Nothing outside the range is wanted. Repeat exactly the lines below from the one with "# Translating Datenanfragen.de" through the one with "Mention the new".

- - - -

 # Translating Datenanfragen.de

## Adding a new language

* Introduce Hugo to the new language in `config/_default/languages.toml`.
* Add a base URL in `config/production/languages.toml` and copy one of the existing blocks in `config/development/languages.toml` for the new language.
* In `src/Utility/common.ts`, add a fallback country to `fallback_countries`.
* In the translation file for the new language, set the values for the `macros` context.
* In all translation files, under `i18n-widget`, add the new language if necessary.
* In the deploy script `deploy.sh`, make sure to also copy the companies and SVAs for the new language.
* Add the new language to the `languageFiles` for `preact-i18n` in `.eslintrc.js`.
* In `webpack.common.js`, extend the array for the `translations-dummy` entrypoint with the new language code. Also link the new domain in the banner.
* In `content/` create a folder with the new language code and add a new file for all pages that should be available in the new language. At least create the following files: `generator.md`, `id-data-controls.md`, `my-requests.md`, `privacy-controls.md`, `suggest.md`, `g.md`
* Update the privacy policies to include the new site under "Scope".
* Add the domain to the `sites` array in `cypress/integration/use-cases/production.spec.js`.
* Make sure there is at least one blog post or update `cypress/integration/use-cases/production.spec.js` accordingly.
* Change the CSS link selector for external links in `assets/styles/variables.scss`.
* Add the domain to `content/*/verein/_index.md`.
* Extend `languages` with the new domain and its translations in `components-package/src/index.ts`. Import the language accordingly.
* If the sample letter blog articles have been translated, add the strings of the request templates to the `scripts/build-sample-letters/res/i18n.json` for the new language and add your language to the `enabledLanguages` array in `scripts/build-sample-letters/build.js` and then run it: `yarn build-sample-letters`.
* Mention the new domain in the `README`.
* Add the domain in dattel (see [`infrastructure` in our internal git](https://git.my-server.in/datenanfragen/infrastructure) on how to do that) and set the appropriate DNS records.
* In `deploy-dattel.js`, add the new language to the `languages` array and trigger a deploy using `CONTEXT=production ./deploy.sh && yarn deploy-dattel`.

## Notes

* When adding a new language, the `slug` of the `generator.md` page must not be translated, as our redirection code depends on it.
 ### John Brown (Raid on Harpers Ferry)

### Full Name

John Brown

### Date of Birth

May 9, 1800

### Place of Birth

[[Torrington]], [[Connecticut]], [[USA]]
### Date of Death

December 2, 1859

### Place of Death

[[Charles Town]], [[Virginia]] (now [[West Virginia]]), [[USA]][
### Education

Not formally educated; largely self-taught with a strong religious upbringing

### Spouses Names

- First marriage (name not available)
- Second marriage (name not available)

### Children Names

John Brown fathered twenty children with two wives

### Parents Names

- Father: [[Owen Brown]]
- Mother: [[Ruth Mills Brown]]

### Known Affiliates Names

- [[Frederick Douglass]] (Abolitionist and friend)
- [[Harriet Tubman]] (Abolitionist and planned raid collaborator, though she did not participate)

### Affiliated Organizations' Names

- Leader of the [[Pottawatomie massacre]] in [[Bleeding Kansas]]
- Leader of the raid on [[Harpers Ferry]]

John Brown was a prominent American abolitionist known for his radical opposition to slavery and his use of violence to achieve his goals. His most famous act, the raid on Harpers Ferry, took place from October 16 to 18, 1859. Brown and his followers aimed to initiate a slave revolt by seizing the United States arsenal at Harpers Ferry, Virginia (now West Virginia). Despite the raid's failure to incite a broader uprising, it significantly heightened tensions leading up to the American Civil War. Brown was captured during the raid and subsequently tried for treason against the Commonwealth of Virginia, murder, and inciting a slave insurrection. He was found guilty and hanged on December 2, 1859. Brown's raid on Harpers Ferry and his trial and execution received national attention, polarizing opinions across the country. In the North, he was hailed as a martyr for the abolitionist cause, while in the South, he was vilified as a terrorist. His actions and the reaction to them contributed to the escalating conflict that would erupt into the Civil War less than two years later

- - - -

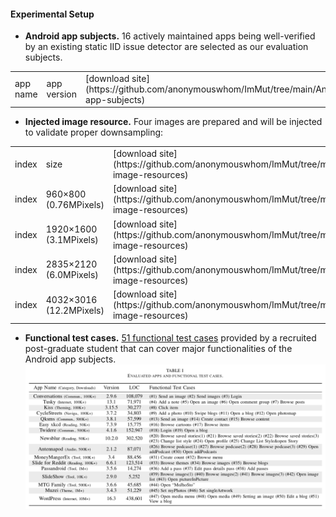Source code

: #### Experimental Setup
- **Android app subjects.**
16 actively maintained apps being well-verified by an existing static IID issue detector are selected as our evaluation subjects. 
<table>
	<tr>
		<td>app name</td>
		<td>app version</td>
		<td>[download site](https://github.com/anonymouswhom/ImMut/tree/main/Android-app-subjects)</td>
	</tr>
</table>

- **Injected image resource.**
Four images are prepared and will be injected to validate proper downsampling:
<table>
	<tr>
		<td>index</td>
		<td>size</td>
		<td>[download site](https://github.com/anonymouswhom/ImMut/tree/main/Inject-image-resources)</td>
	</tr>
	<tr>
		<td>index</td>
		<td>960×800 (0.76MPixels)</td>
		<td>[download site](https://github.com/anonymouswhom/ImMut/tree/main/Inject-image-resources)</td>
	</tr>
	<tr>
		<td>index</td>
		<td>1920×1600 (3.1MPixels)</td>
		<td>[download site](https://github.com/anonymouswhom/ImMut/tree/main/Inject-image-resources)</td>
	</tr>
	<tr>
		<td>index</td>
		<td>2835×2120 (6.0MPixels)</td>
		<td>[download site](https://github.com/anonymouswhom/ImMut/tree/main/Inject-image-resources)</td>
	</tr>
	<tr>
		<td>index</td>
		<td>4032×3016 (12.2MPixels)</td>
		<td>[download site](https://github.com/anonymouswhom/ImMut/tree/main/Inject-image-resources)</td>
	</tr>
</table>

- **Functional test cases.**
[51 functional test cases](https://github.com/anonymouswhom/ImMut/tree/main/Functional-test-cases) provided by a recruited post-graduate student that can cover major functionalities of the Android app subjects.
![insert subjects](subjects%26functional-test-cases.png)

- - - -

Exercise solution:
 # Translating Datenanfragen.de

## Adding a new language

* Introduce Hugo to the new language in `config/_default/languages.toml`.
* Add a base URL in `config/production/languages.toml` and copy one of the existing blocks in `config/development/languages.toml` for the new language.
* In `src/Utility/common.ts`, add a fallback country to `fallback_countries`.
* In the translation file for the new language, set the values for the `macros` context.
* In all translation files, under `i18n-widget`, add the new language if necessary.
* In the deploy script `deploy.sh`, make sure to also copy the companies and SVAs for the new language.
* Add the new language to the `languageFiles` for `preact-i18n` in `.eslintrc.js`.
* In `webpack.common.js`, extend the array for the `translations-dummy` entrypoint with the new language code. Also link the new domain in the banner.
* In `content/` create a folder with the new language code and add a new file for all pages that should be available in the new language. At least create the following files: `generator.md`, `id-data-controls.md`, `my-requests.md`, `privacy-controls.md`, `suggest.md`, `g.md`
* Update the privacy policies to include the new site under "Scope".
* Add the domain to the `sites` array in `cypress/integration/use-cases/production.spec.js`.
* Make sure there is at least one blog post or update `cypress/integration/use-cases/production.spec.js` accordingly.
* Change the CSS link selector for external links in `assets/styles/variables.scss`.
* Add the domain to `content/*/verein/_index.md`.
* Extend `languages` with the new domain and its translations in `components-package/src/index.ts`. Import the language accordingly.
* If the sample letter blog articles have been translated, add the strings of the request templates to the `scripts/build-sample-letters/res/i18n.json` for the new language and add your language to the `enabledLanguages` array in `scripts/build-sample-letters/build.js` and then run it: `yarn build-sample-letters`.
* Mention the new domain in the `README`.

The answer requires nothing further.